I live in Jacksonville, Florida, where the odds of a hurricane on any given day are “improbable“. But does that mean I shouldn’t stock up on hurricane supplies and have an emergency preparedness plan? Far from it. Hurricane Irma blew through my city in 2017, causing around $85 million in damage and the worst flooding in the city’s 150 year history.
The key here is the word “improbable.” In everyday use, if you tell someone the chances of rain are improbable today, they hear “it isn’t going to rain.” But if you tell a mathematician that same thing, they’ll carry an umbrella. Or possibly not, depending on what their definition of improbable is.
And therein lies the problem with terms in probability such as: likely, unlikely, certain, and impossible. Those loose definitions that mean something different not just from one layperson to the next, but from one mathematician to the next. As far as words like likely and unlikely, we can probably delete those from our probability vocabulary, because probability should never be defined in terms of being likely, or not (Deborah Mayo).
So let’s take a look at improbable, certain and impossible a little more closely.
“You have to decide two things…what is your definition of likely or probable and conversely what is your definition of improbable? (UDEL)”
An “improbable” 28-second earthquake in L’Aquila, Italy killed 297 people in 2009 (and led to the conviction of seven scientists for manslaughter). Many people heard the word improbable and equated it to not likely.
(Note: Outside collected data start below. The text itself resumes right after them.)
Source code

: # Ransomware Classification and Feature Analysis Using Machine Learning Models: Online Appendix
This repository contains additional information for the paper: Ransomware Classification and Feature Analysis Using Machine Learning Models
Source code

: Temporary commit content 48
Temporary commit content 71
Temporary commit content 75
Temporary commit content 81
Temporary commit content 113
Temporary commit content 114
This is not surprising, because the general definition of the word, according to Google is “not likely to be true or happen.” However, in terms of probability, “improbable” usually means a fair chance of happening.
In David Hefland’s seminal book A Survival Guide to the Misinformation Age: Scientific Habits of Mind, he states that “Improbable things happen all the time and, Rare events are not necessarily rare at all” (p.144). But how exactly do we quantify an improbable event? That simple question is not easy to answer. Ask a statistician and you’ll get a response somewhere around a 20% chance; Depending on who you ask, that probability could be as high as 25.3% or as low as 10.6% (Hillson, 2005). Other words that have a fairly wide interval:
- Highly probable: 64.2% to 78.3%
- Probable: 47.5% to 66.7%
- Highly unlikely: 9.8% to 23.3%
Oddly enough, “better than even” was defined in Hillson’s survey as a probability of anywhere between 47.1% and 65.6% (think about that for a second).
Certain and Impossible
A strict definition for improbable is impossible to pin down, or is it? By “impossible” I mean “it’s not going to happen, Lad.” But am I correct to use that particular word? Unfortunately, I’m not. What I should say is “There is a 0% chance of pinning down a definition for improbable.” But is that even correct?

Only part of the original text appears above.